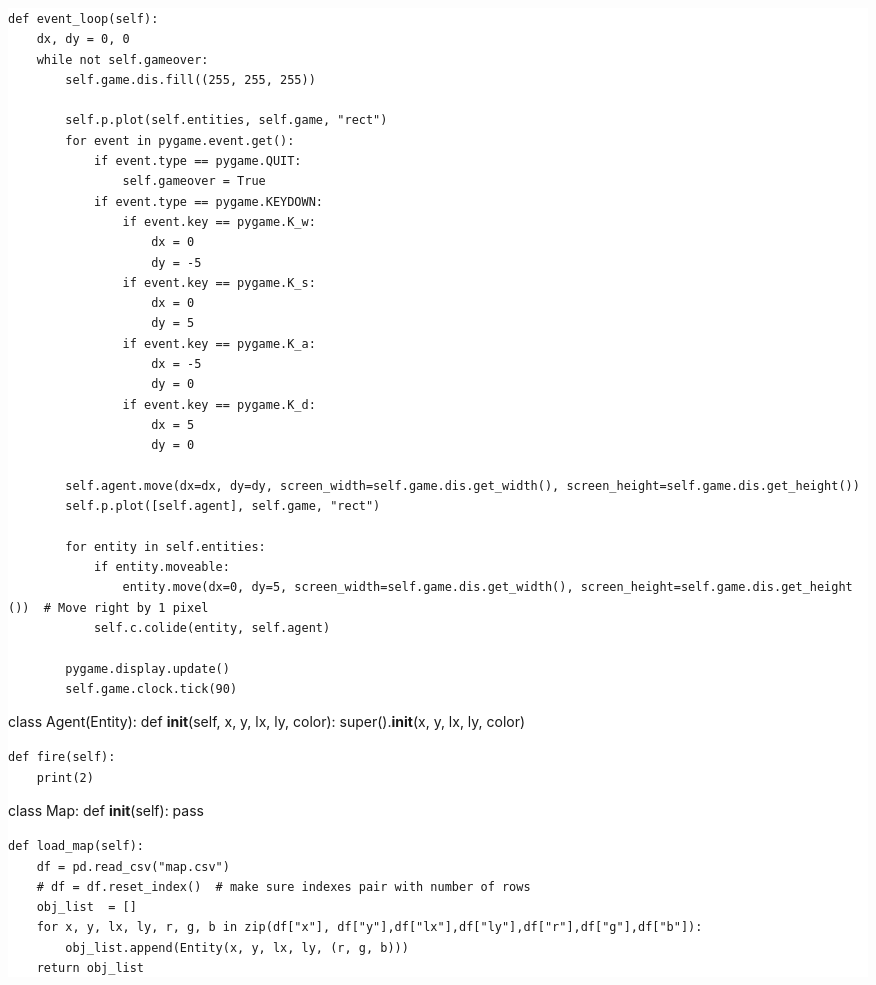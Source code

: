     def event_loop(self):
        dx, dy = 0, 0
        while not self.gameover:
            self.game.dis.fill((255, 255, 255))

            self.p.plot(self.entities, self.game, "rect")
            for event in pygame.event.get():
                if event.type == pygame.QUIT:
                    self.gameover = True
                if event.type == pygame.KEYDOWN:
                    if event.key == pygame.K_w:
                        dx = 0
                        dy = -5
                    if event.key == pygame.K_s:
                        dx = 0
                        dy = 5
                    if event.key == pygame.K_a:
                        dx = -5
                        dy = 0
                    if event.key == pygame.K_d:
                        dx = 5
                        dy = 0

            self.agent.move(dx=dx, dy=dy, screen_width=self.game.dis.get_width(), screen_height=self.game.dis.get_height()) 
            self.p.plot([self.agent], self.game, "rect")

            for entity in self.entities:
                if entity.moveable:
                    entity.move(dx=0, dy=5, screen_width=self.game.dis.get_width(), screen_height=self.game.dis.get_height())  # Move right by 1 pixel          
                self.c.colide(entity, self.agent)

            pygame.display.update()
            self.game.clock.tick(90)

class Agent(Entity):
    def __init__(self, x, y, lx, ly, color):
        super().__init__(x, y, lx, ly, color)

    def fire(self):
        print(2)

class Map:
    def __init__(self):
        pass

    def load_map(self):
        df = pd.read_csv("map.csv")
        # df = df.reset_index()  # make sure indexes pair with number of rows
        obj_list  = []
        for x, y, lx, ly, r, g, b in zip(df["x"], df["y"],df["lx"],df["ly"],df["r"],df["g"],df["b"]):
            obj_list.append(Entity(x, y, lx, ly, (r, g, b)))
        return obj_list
══════
Exercise requirements:
Print exactly the lines of the records from the one containing "right by 1 pixel" through the end, and nothing besides them.

Solution to this task:
                    entity.move(dx=0, dy=5, screen_width=self.game.dis.get_width(), screen_height=self.game.dis.get_height())  # Move right by 1 pixel          
                self.c.colide(entity, self.agent)

            pygame.display.update()
            self.game.clock.tick(90)

class Agent(Entity):
    def __init__(self, x, y, lx, ly, color):
        super().__init__(x, y, lx, ly, color)

    def fire(self):
        print(2)

class Map:
    def __init__(self):
        pass

    def load_map(self):
        df = pd.read_csv("map.csv")
        # df = df.reset_index()  # make sure indexes pair with number of rows
        obj_list  = []
        for x, y, lx, ly, r, g, b in zip(df["x"], df["y"],df["lx"],df["ly"],df["r"],df["g"],df["b"]):
            obj_list.append(Entity(x, y, lx, ly, (r, g, b)))
        return obj_list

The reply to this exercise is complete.